Since $X_i-\theta+\frac{1}{2}$ are i.i.d $U(0,1)$, we have $X_{(1)}-\theta+\frac{1}{2}\sim \mathsf{Beta}(1,n)$ and $X_{(n)}-\theta+\frac{1}{2}\sim\mathsf{Beta}(n,1)$. Taking expectation gives $E\left[X_{(n)}-X_{(1)}\right]$ directly.

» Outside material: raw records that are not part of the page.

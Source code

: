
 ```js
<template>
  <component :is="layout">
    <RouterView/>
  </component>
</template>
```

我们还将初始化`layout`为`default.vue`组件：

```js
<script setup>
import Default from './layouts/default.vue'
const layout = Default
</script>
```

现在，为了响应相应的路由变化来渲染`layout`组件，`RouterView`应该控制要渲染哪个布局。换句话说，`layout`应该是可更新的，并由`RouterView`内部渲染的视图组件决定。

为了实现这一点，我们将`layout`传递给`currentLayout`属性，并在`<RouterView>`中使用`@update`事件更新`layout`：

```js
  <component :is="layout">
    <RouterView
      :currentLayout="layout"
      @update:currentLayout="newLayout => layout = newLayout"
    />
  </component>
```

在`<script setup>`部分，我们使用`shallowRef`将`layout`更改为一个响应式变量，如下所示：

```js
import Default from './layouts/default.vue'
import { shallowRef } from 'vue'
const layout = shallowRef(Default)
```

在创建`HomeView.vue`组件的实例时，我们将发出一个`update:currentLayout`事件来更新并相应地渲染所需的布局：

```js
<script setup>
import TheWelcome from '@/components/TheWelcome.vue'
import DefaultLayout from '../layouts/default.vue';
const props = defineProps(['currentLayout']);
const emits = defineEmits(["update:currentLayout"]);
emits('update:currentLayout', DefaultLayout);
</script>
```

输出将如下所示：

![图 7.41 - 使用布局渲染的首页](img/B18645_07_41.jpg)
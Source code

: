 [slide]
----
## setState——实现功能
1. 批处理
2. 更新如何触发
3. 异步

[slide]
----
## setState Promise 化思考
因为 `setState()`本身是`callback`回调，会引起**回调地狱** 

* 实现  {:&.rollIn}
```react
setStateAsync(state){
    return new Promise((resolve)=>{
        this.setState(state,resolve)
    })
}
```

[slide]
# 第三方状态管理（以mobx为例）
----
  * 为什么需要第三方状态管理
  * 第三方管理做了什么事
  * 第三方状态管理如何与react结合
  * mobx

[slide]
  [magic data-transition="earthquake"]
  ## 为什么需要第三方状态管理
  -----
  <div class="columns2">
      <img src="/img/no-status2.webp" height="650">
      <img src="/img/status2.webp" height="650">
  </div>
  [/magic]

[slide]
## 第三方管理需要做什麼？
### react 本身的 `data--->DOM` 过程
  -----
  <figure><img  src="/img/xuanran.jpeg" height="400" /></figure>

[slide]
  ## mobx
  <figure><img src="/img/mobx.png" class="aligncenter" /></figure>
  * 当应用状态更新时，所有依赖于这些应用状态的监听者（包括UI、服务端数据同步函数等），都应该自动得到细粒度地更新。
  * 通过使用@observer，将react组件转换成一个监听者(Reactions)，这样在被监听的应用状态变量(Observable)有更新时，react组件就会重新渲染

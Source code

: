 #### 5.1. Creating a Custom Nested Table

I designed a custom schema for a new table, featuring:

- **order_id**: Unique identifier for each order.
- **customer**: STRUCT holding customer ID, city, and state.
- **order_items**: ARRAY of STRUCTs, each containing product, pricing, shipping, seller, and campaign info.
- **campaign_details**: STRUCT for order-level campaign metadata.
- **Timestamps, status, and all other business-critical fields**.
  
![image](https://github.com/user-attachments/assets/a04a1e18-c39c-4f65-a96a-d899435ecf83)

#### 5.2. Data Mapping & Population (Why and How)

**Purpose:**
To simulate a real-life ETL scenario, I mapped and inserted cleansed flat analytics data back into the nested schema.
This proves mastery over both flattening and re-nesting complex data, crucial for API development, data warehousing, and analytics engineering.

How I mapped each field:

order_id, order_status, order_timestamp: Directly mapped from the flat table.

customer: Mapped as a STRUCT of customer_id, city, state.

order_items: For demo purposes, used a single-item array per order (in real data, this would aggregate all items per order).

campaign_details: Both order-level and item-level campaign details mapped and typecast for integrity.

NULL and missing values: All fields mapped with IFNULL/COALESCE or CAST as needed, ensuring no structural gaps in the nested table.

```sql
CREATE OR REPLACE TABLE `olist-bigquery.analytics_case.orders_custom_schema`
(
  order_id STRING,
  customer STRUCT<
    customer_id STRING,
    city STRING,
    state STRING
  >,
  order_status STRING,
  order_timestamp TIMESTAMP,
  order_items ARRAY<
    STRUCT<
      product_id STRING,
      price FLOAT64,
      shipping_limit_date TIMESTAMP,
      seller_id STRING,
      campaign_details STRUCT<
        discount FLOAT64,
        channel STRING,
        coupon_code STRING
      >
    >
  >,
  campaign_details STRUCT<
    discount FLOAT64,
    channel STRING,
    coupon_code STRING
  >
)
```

For the confidence interval, you can start from $$P_{\theta}\left[X_{(1)}-\theta+\frac{1}{2}\le c\right]=1-(1-c)^n\quad,\,\forall\,\theta\in\mathbb R$$
Choose $(1-c)^n=\alpha_1$, so that the above becomes
$$P_{\theta}\left[\theta\ge X_{(1)}-\frac{1}{2}+\alpha_1^{1/n}\right]=1-\alpha_1\quad,\,\forall\,\theta\tag{1}$$
In exactly the same way one can show that
$$P_{\theta}\left[\theta\le X_{(n)}+\frac{1}{2}-\alpha_2^{1/n}\right]=1-\alpha_2\quad,\,\forall\,\theta\tag{2}$$
Combining $(1)$ and $(2)$ we have the general result
$$\color{blue}{P_{\theta}\left\{\theta\in \left[X_{(1)}-\frac{1}{2}+\alpha_1^{1/n}, X_{(n)}+\frac{1}{2}-\alpha_2^{1/n}\right]\right\}= 1-\alpha_1-\alpha_2\quad,\,\forall\,\theta}$$
Your question asks for the specific choice $\alpha_1=\alpha_2=\frac{1}{2^n}$.